An NBA blog from Newsday's Bobby Bonett
Heat-Pacers marred by flagrant fouls; Bird calls team 'soft'
A quick glance at the box score might not show much intrigue from Game 5 of the Heat-Pacers series. Miami rolled to a 32-point win, LeBron James (30 points) and Dwyane Wade (28) dominated, and Indiana's scoring-by-committee strategy was inept, with nobody scoring more than 11 points.
Look deeper at said box score, though, and you see a big fat "3" under the "flagrant fouls" category; one by the Pacers' Tyler Hanbrough, and two by the Heat, dished out by Udonis Haslem and Dexter Pittman.
Hansbrough set off the fireworks with the Heat up four early in the second quarter. Wade went to the hoop, and was met by both Hansbrough and Louis Amundson under the basket. Psycho T fouled Wade hard on the head, and appeared to rake -- arguably intentionally -- Wade's face.
The Pacers' forward was given a flagrant-1.
Moments later, the Heat responded with a hard foul. Hansbrough took the ball along the baseline, trailing by seven, and went up for a short floater. He was met by Haslem, who hit Hansbrough hard with a two-handed foul -- clearly payback for the earlier play -- across the shoulder and face.
Tim Legler, one of the TNT analysts, suggested a flagrant-2 -- which would have resulted in Haslem being ejected -- be called. Instead, Haslem was given a flagrant-1 for the hard foul.
Finally, late in the fourth quarter, with the game well out of hand, Pittman dealt the final blow. The Pacers' A.J. Price set up and drained a jumper from the corner. His teammate, Lance Stephenson, followed the shot, looking for a putback in case it rimmed out. But as Stephenson went for the rebound, Pittman intentionally extended his arm, clotheslining Stephenson.

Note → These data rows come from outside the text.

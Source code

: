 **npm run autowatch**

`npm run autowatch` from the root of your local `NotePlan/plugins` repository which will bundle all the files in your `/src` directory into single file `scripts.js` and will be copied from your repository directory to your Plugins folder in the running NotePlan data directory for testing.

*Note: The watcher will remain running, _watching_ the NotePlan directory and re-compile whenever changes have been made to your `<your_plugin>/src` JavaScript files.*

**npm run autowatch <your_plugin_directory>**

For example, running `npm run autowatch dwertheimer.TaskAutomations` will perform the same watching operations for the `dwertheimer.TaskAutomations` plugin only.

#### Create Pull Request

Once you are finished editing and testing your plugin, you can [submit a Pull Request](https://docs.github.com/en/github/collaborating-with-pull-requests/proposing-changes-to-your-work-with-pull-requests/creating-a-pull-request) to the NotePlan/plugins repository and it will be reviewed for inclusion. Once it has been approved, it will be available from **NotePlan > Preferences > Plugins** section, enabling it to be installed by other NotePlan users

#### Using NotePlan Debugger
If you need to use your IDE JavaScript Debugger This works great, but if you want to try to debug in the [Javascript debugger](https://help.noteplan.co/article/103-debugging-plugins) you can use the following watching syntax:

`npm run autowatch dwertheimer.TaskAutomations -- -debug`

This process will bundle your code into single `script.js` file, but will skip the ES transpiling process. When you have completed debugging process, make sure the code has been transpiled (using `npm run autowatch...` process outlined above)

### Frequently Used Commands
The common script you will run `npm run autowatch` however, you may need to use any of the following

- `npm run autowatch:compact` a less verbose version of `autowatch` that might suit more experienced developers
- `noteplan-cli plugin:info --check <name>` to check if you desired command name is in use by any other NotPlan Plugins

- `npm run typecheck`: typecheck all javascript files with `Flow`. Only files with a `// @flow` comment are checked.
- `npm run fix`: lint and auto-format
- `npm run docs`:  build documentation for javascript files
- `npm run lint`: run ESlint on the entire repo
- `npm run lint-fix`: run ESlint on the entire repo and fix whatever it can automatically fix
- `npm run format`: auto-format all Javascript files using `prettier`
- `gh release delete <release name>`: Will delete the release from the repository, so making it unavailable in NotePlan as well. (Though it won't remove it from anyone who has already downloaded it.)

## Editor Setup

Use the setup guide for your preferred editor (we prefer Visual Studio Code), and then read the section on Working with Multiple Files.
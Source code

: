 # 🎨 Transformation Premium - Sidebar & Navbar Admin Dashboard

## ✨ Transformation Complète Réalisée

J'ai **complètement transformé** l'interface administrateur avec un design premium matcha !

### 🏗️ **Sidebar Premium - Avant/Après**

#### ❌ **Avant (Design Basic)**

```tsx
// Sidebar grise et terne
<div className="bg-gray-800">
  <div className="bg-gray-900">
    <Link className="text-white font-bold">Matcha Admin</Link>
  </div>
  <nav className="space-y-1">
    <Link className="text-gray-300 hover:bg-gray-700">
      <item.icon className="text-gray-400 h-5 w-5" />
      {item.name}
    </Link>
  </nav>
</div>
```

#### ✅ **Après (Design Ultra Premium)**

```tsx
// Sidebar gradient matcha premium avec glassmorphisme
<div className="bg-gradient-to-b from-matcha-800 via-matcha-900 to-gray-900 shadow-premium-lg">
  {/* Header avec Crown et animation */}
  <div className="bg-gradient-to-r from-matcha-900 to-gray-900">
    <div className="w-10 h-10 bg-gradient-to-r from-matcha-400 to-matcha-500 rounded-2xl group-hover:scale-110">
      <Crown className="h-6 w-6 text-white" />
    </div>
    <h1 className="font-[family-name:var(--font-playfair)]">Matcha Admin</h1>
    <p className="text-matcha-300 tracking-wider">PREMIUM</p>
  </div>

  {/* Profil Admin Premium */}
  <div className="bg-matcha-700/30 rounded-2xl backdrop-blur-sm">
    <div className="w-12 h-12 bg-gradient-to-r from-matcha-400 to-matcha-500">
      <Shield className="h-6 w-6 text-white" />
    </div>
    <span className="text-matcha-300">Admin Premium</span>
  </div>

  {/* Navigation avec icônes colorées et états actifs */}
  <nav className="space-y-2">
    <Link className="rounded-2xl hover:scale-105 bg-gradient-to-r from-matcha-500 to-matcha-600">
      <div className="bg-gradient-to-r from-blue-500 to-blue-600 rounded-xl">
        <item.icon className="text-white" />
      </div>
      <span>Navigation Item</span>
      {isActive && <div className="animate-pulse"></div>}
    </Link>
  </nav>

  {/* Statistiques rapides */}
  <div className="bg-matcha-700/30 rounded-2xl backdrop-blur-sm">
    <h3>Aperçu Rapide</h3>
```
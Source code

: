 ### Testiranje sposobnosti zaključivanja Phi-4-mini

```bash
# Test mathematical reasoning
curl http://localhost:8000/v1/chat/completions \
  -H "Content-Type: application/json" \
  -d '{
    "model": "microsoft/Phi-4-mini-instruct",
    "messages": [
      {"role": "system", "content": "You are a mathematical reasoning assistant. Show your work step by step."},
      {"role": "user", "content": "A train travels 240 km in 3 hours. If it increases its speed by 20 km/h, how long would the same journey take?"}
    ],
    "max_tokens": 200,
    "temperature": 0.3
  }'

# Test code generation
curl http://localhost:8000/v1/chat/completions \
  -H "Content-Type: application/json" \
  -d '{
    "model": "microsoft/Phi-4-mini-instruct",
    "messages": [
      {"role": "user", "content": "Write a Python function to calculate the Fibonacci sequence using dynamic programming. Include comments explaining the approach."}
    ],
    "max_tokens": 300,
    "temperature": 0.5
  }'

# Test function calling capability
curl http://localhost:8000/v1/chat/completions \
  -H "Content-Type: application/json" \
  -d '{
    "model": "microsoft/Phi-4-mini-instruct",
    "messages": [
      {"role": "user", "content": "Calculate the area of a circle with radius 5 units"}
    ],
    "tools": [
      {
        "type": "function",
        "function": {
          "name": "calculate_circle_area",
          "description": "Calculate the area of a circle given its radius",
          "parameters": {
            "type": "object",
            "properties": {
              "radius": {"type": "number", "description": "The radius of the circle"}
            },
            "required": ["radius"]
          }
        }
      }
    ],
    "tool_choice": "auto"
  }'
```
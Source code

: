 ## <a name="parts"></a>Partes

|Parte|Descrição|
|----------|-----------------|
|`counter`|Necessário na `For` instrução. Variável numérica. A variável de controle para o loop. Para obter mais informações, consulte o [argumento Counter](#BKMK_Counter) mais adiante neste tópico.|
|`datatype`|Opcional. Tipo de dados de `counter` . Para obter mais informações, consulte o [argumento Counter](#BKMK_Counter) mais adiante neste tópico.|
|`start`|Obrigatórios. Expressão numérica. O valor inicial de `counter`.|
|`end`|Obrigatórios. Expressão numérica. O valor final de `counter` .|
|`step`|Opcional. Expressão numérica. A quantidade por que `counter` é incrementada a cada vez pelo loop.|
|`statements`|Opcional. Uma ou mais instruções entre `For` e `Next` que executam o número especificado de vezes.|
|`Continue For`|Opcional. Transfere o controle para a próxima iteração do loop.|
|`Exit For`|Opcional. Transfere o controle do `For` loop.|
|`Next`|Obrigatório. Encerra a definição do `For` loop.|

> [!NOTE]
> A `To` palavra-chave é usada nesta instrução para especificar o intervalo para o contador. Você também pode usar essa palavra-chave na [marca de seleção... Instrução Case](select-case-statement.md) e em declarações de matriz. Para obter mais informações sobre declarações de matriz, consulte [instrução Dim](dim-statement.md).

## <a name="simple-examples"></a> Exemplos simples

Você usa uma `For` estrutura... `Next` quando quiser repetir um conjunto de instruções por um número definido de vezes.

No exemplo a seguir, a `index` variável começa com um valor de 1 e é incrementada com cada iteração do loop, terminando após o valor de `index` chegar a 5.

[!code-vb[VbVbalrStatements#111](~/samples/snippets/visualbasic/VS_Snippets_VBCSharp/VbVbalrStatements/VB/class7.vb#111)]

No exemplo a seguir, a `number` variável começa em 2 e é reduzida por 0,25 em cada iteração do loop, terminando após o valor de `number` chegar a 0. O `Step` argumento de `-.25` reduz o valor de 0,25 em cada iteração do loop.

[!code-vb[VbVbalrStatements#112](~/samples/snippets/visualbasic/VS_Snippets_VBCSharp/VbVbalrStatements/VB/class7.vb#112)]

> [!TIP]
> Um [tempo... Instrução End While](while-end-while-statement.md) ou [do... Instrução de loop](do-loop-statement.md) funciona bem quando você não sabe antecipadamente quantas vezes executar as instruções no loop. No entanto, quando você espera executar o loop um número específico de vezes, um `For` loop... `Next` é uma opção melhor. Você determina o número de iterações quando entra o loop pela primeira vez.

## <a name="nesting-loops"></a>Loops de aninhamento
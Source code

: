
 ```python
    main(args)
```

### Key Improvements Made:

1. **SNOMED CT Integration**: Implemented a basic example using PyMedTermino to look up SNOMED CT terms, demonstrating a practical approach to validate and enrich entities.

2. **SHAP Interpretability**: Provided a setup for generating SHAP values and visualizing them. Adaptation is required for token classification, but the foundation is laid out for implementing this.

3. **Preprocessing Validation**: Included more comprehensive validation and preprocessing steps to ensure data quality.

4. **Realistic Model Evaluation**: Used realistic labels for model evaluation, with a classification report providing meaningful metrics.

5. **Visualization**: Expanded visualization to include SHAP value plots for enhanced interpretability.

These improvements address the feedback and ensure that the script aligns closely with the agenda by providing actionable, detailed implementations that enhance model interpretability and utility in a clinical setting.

(The Pacers' guard had been the subject of Miami's ire after flashing the "choke" sign to James during Indiana's Game 3 win. Prior to Game 4, he was involved in a confrontation with veteran Heat forward Juwan Howard, and the two had to be restrained.)
Stephenson, who was in obvious pain, went for x-rays and a concussion test after the game, according to Alex Kennedy of Hoops World. Pittman -- who as Mike Prada of SBNation caught, winked after the play -- was given a flagrant-1.
After the game, Pacers president Larry Bird, the 2012 NBA Executive of the Year, expressed his displeasure for his team's response -- or lack thereof -- to Miami's physical play.
Bird told Mike Wells of the Indianapolis Star that he couldn't "believe my team went soft. S-O-F-T. I'm disappointed. I never thought it would happen."
MSG analyst and former Newsday Knicks scribe Alan Hahn hit the nail on the head later on, tweeting, "Bird just set a tone for what absolutely will be a nasty Game 6 in Indiana."
You can be assured something will come out of the league office today. It could be in the form of a suspension for Haslem or Hansbrough (possible, but unmerited in my opinion) or for Pittman (almost definite), and it could include a behind-the-scenes edict to the two teams and Game 6's officials that there won't be any tolerance for the same type of play. The league has worked tirelessly the past several years to abandon the hard-nosed, physical play that characterized the 1990s and early 2000s; no better way to be set back than an unnecessarily chippy playoff series featuring two of the league's biggest stars.